Author/Authors :
Vittorio Palmieri، نويسنده , , Aldo Celentano، نويسنده , , Mary J. Roman، نويسنده , , Giovanni de Simone، نويسنده , , Lyle Best، نويسنده , , Michael R. Lewis، نويسنده , , David C. Robbins، نويسنده , , Richard R. Fabsitz، نويسنده , , Barbara V. Howard، نويسنده , , Richard B. Devereux، نويسنده ,
Abstract :
Background It is unclear whether fibrinogen predicts cardiovascular events independently of echocardiographic cardiovascular abnormalities and traditional risk factors. Methods We studied 2671 American Indians who participated in the second Strong Heart Study examination (1993-1995) and were observed for an average of 50 ± 6 months. Participants with baseline overt coronary artery disease or a plasma creatinine level ≥3 mg/dL were excluded. Left ventricular hypertrophy, elevated arterial stiffness, and subnormal myocardial contractility were assessed by echocardiography. Results Prevalences of echocardiographic abnormalities and cardiovascular event rates were higher with higher fibrinogen levels. Incident cardiovascular events (n = 158) and deaths (n = 64) were more frequent in participants with elevated fibrinogen levels (>400 mg/dL) than in participants with lower fibrinogen levels, as was the prevalence of echocardiographic abnormalities (both P < .01).

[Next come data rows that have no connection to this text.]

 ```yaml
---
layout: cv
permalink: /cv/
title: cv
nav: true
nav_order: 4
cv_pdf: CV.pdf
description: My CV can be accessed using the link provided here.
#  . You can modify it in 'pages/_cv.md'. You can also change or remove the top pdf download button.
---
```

Incident cardiovascular fatal and nonfatal events and cardiovascular deaths were 4 and 8 times higher, respectively, in participants with both elevated fibrinogen levels and echocardiographic abnormalities than in participants with neither echocardiographic abnormalities nor elevated fibrinogen levels. However, participants with fibrinogen levels >400 mg/dL had a 2 times greater relative risk of cardiovascular events or mortality, independent of both risk factors and echocardiographic abnormalities. Conclusions In a population-based sample of adults without clinical evidence of coronary artery disease at baseline, fibrinogen levels predicted cardiovascular events independent of traditional risk factors, left ventricular hypertrophy, elevated arterial stiffness, and subnormal myocardial systolic function. (Am Heart J 2003;145:467-74.)